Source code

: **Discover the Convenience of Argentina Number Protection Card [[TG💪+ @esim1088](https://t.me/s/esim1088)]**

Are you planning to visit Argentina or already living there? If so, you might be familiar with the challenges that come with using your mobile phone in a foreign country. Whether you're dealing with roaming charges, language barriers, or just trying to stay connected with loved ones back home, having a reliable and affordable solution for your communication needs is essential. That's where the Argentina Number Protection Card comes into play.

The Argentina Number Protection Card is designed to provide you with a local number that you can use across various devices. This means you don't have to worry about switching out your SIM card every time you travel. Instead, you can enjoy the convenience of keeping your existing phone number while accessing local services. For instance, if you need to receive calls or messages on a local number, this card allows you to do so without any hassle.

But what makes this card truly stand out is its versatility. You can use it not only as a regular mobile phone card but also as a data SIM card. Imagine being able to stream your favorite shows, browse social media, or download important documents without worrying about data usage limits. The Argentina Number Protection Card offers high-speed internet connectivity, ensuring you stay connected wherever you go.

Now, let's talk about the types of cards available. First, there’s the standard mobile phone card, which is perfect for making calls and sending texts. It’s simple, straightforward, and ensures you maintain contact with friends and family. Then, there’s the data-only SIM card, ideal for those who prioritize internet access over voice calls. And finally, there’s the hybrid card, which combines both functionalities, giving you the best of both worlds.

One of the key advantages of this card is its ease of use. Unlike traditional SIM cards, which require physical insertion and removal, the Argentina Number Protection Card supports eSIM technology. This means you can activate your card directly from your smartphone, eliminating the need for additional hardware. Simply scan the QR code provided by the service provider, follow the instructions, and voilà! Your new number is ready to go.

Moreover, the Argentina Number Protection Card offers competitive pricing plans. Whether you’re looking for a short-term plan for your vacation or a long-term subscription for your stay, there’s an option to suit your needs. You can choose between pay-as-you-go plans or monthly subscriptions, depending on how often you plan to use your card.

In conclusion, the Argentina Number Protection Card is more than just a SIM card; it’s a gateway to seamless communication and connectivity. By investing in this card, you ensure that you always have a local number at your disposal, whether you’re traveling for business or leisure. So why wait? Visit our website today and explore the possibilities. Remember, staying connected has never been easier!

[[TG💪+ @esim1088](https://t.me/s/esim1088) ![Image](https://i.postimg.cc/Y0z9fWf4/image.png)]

*-*-*

WHAT TO DO:
What's wanted is a faithful copy of each entry above.

OUTPUT OF THE TASK:
Source code

: **Discover the Convenience of Argentina Number Protection Card [[TG💪+ @esim1088](https://t.me/s/esim1088)]**

Are you planning to visit Argentina or already living there? If so, you might be familiar with the challenges that come with using your mobile phone in a foreign country. Whether you're dealing with roaming charges, language barriers, or just trying to stay connected with loved ones back home, having a reliable and affordable solution for your communication needs is essential. That's where the Argentina Number Protection Card comes into play.

The Argentina Number Protection Card is designed to provide you with a local number that you can use across various devices. This means you don't have to worry about switching out your SIM card every time you travel. Instead, you can enjoy the convenience of keeping your existing phone number while accessing local services. For instance, if you need to receive calls or messages on a local number, this card allows you to do so without any hassle.

But what makes this card truly stand out is its versatility. You can use it not only as a regular mobile phone card but also as a data SIM card. Imagine being able to stream your favorite shows, browse social media, or download important documents without worrying about data usage limits. The Argentina Number Protection Card offers high-speed internet connectivity, ensuring you stay connected wherever you go.

Now, let's talk about the types of cards available. First, there’s the standard mobile phone card, which is perfect for making calls and sending texts. It’s simple, straightforward, and ensures you maintain contact with friends and family. Then, there’s the data-only SIM card, ideal for those who prioritize internet access over voice calls. And finally, there’s the hybrid card, which combines both functionalities, giving you the best of both worlds.

One of the key advantages of this card is its ease of use. Unlike traditional SIM cards, which require physical insertion and removal, the Argentina Number Protection Card supports eSIM technology. This means you can activate your card directly from your smartphone, eliminating the need for additional hardware. Simply scan the QR code provided by the service provider, follow the instructions, and voilà! Your new number is ready to go.

Moreover, the Argentina Number Protection Card offers competitive pricing plans. Whether you’re looking for a short-term plan for your vacation or a long-term subscription for your stay, there’s an option to suit your needs. You can choose between pay-as-you-go plans or monthly subscriptions, depending on how often you plan to use your card.

In conclusion, the Argentina Number Protection Card is more than just a SIM card; it’s a gateway to seamless communication and connectivity. By investing in this card, you ensure that you always have a local number at your disposal, whether you’re traveling for business or leisure. So why wait? Visit our website today and explore the possibilities. Remember, staying connected has never been easier!

[[TG💪+ @esim1088](https://t.me/s/esim1088) ![Image](https://i.postimg.cc/Y0z9fWf4/image.png)]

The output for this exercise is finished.